Sunday, October 4, 2015

What's that 'mean', or is 'mean' 'meaningless'?

Summary: The current SNOMED code for "mean" used in DICOM is not defined to have a particular meaning of mean, which comes to light when considering adding geometric as opposed to arithmetic mean. Other sources like NCI Thesaurus have unambiguously defined terms. The STATO formal ontology does not help because of its circular and incomplete definitions.

Long Version:

In this production company closing logo for Far Field Productions, a boy point to a tree and says "what's that mean?"

One might well ask when reading DICOM PS3.16 and trying to decide when to use the coded  "concept" (R-00317, SRT, "Mean") (SCT:373098007).

This question arose when Mathieu Malaterre asked about adding "geometric mean", which means (!) it is now necessary to distinguish "geometric" from "arithmetic" mean.

As you probably know, DICOM prefers not to "make up" its own "concepts" for such things, but to defer to external sources when possible. SNOMED is a preferred such external source (at least for now, pending an updated agreement with IHTSDO that will allow DICOM to continue to add SNOMED terms to PS3.16 and allow implementers to continue to use them with license or royalty payments, like the old agreement).
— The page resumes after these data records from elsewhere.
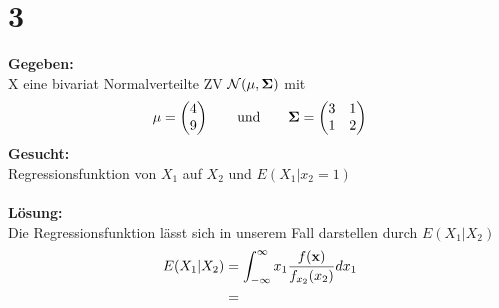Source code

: \documentclass{article}
\begin{document}
\section*{3} 
\textbf{Gegeben:} \\

X eine bivariat Normalverteilte ZV $\mathcal{N}(\bf{\mu}, \bf{\Sigma})$ mit \[ \bf{\mu} = \begin{pmatrix}
    4 \\
    9
\end{pmatrix} \qquad \text{und} \qquad \bf{\Sigma} = \begin{pmatrix}
    3&1\\
    1&2
\end{pmatrix}\]
\textbf{Gesucht:}\\

Regressionsfunktion von $X_1$ auf $X_2$ und $E(X_1|x_2 = 1)$ \\\\
\textbf{Lösung:} \\

Die Regressionsfunktion lässt sich in unserem Fall darstellen durch $E(X_1|X_2)$ 
\begin{align*}
    E(X_1|X_2) &= \int_{-\infty}^{\infty} x_1 \frac{f(\bf{x})}{f_{x_2}(x_2)}  dx_1\\
    &= 
\end{align*}
\end{document}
However, when we do this, we do not provide explicit (textual or ontologic) definitions, though we may choose to represent one of multiple possible alternative terms (synonyms) rather than the preferred term, or indeed make up our own "code meaning" (which is naughty, probably, if it subtly alters the interpretation).

So what does "mean" "mean"?

Well, SNOMED doesn't say anything useful about (R-00317, SRT, "Mean") (SCT:373098007). The SNOMED "concept" for "mean" has parents:

> SNOMED CT Concept (SNOMED RT+CTV3)
  > Qualifier value (qualifier value) 
     > Descriptor (qualifier value) 
        > Numerical descriptors (qualifier value)
 

which doesn't help a whole lot. This is pretty par for the course with SNOMED, even though some SNOMED "concepts" (not this one) have (in addition to their "Is a" hierarchy), a more formal definition produced by other types of relationship (e.g., "Procedure site - direct", "Method"), etc. I believe these are called "fully defined" (as distinct from "primitive").
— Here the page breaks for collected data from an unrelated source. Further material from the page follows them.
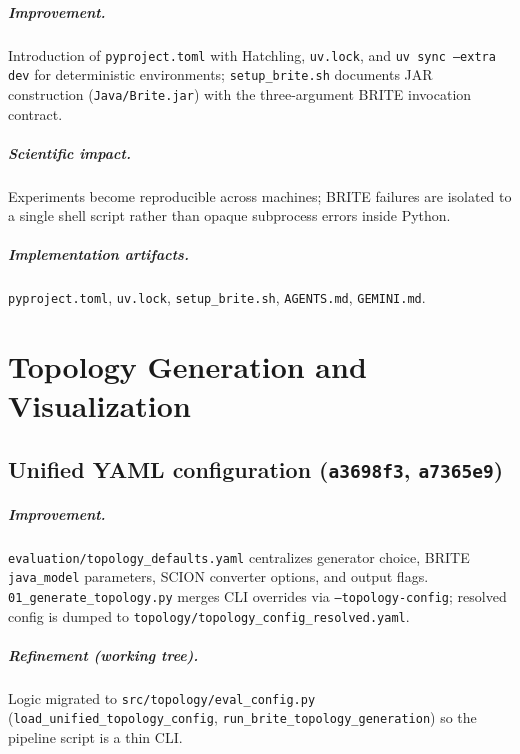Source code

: \documentclass[11pt,a4paper,twoside,openright]{report}
\begin{document}
\paragraph{Improvement.}
Introduction of \texttt{pyproject.toml} with Hatchling, \texttt{uv.lock}, and
\texttt{uv sync --extra dev} for deterministic environments; \texttt{setup\_brite.sh}
documents JAR construction (\texttt{Java/Brite.jar}) with the three-argument BRITE
invocation contract.

\paragraph{Scientific impact.}
Experiments become reproducible across machines; BRITE failures are isolated to
a single shell script rather than opaque subprocess errors inside Python.

\paragraph{Implementation artifacts.}
\texttt{pyproject.toml}, \texttt{uv.lock}, \texttt{setup\_brite.sh},
\texttt{AGENTS.md}, \texttt{GEMINI.md}.

\chapter{Topology Generation and Visualization}

\section{Unified YAML configuration (\texttt{a3698f3}, \texttt{a7365e9})}

\paragraph{Improvement.}
\texttt{evaluation/topology\_defaults.yaml} centralizes generator choice, BRITE
\texttt{java\_model} parameters, SCION converter options, and output flags.
\texttt{01\_generate\_topology.py} merges CLI overrides via
\texttt{--topology-config}; resolved config is dumped to
\texttt{topology/topology\_config\_resolved.yaml}.

\paragraph{Refinement (working tree).}
Logic migrated to \texttt{src/topology/eval\_config.py}
(\texttt{load\_unified\_topology\_config}, \texttt{run\_brite\_topology\_generation})
so the pipeline script is a thin CLI.
\end{document}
So one is left to interpret the SNOMED "term" that is supplied as best one can.

UMLS has (lexically) mapped SCT:373098007 to UMLS:C1298794, which is "Mean - numeric estimation technique", and unfortunately has no mappings to other schemes (i.e., it is a dead end). UMLS seems to have either consciously or accidentally not linked the SNOMED-specific meaningless mean with any of (C0444504 ,UMLS, "Statistical mean"), (C2347634, UMLS, "Population mean") or (C2348143, UMLS, "Sample mean").

There is no UMLS entry for "arithmetic mean" that I could find, but the "statistical mean" that UMLS reports, is linked to the "mean" from NCI Thesaurus, (C53319, NCIt, "Mean"), which is defined textually as one might expect, as "the sum of a set of values divided by the number of values in the set". This is consistent with how Wikipedia, the ultimate albeit evolving source of all knowledge, defines "arithmetic mean".

SNOMED has no "geometric mean" but UMLS and NCI Thesaurus do. UMLS:C2986759 maps to NCIt:C94906.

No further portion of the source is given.